## Aim of the exercise
Could you return all of the entries below exactly, minus the pictures?

--- START ---

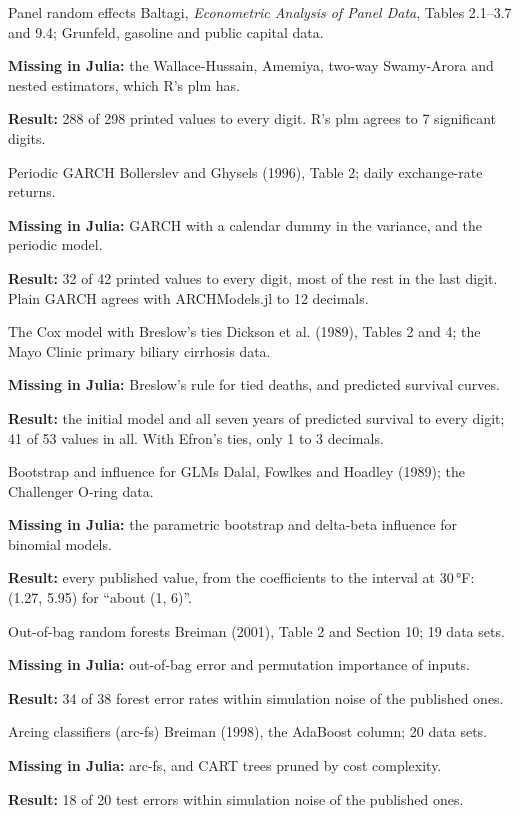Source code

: \documentclass[10pt,a4paper]{article}
\begin{document}
\vspace{3mm}
\newcommand{\methodcard}[5]{%
  \begin{pbox}[equal height group=#1, fontupper=\small\raggedright]{#2}
  {\color{soft}#3}\par\smallskip
  \textbf{Missing in Julia:} #4\par\smallskip
  \textbf{Result:} #5
  \end{pbox}}
\newcommand{\cardcol}{\begin{minipage}[t]{0.320\linewidth}\vspace{0pt}}
\cardcol
\methodcard{nm1}{Panel random effects}
  {Baltagi, \emph{Econometric Analysis of Panel Data}, Tables 2.1--3.7 and 9.4; Grunfeld, gasoline and public capital data.}
  {the Wallace-Hussain, Amemiya, two-way Swamy-Arora and nested estimators, which R's plm has.}
  {288 of 298 printed values to every digit. R's plm agrees to 7 significant digits.}
\end{minipage}\hfill
\cardcol
\methodcard{nm1}{Periodic GARCH}
  {Bollerslev and Ghysels (1996), Table 2; daily exchange-rate returns.}
  {GARCH with a calendar dummy in the variance, and the periodic model.}
  {32 of 42 printed values to every digit, most of the rest in the last digit. Plain GARCH agrees with ARCHModels.jl to 12 decimals.}
\end{minipage}\hfill
\cardcol
\methodcard{nm1}{The Cox model with Breslow's ties}
  {Dickson et al. (1989), Tables 2 and 4; the Mayo Clinic primary biliary cirrhosis data.}
  {Breslow's rule for tied deaths, and predicted survival curves.}
  {the initial model and all seven years of predicted survival to every digit; 41 of 53 values in all. With Efron's ties, only 1 to 3 decimals.}
\end{minipage}

\vspace{3mm}
\cardcol
\methodcard{nm2}{Bootstrap and influence for GLMs}
  {Dalal, Fowlkes and Hoadley (1989); the Challenger O-ring data.}
  {the parametric bootstrap and delta-beta influence for binomial models.}
  {every published value, from the coefficients to the interval at 30\,°F: (1.27, 5.95) for ``about (1, 6)''.}
\end{minipage}\hfill
\cardcol
\methodcard{nm2}{Out-of-bag random forests}
  {Breiman (2001), Table 2 and Section 10; 19 data sets.}
  {out-of-bag error and permutation importance of inputs.}
  {34 of 38 forest error rates within simulation noise of the published ones.}
\end{minipage}\hfill
\cardcol
\methodcard{nm2}{Arcing classifiers (arc-fs)}
  {Breiman (1998), the AdaBoost column; 20 data sets.}
  {arc-fs, and CART trees pruned by cost complexity.}
  {18 of 20 test errors within simulation noise of the published ones.}
\end{minipage}
\end{document}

--- END ---

## Response for this exercise
Source code

: \documentclass[10pt,a4paper]{article}
\begin{document}
\vspace{3mm}
\newcommand{\methodcard}[5]{%
  \begin{pbox}[equal height group=#1, fontupper=\small\raggedright]{#2}
  {\color{soft}#3}\par\smallskip
  \textbf{Missing in Julia:} #4\par\smallskip
  \textbf{Result:} #5
  \end{pbox}}
\newcommand{\cardcol}{\begin{minipage}[t]{0.320\linewidth}\vspace{0pt}}
\cardcol
\methodcard{nm1}{Panel random effects}
  {Baltagi, \emph{Econometric Analysis of Panel Data}, Tables 2.1--3.7 and 9.4; Grunfeld, gasoline and public capital data.}
  {the Wallace-Hussain, Amemiya, two-way Swamy-Arora and nested estimators, which R's plm has.}
  {288 of 298 printed values to every digit. R's plm agrees to 7 significant digits.}
\end{minipage}\hfill
\cardcol
\methodcard{nm1}{Periodic GARCH}
  {Bollerslev and Ghysels (1996), Table 2; daily exchange-rate returns.}
  {GARCH with a calendar dummy in the variance, and the periodic model.}
  {32 of 42 printed values to every digit, most of the rest in the last digit. Plain GARCH agrees with ARCHModels.jl to 12 decimals.}
\end{minipage}\hfill
\cardcol
\methodcard{nm1}{The Cox model with Breslow's ties}
  {Dickson et al. (1989), Tables 2 and 4; the Mayo Clinic primary biliary cirrhosis data.}
  {Breslow's rule for tied deaths, and predicted survival curves.}
  {the initial model and all seven years of predicted survival to every digit; 41 of 53 values in all. With Efron's ties, only 1 to 3 decimals.}
\end{minipage}

\vspace{3mm}
\cardcol
\methodcard{nm2}{Bootstrap and influence for GLMs}
  {Dalal, Fowlkes and Hoadley (1989); the Challenger O-ring data.}
  {the parametric bootstrap and delta-beta influence for binomial models.}
  {every published value, from the coefficients to the interval at 30\,°F: (1.27, 5.95) for ``about (1, 6)''.}
\end{minipage}\hfill
\cardcol
\methodcard{nm2}{Out-of-bag random forests}
  {Breiman (2001), Table 2 and Section 10; 19 data sets.}
  {out-of-bag error and permutation importance of inputs.}
  {34 of 38 forest error rates within simulation noise of the published ones.}
\end{minipage}\hfill
\cardcol
\methodcard{nm2}{Arcing classifiers (arc-fs)}
  {Breiman (1998), the AdaBoost column; 20 data sets.}
  {arc-fs, and CART trees pruned by cost complexity.}
  {18 of 20 test errors within simulation noise of the published ones.}
\end{minipage}
\end{document}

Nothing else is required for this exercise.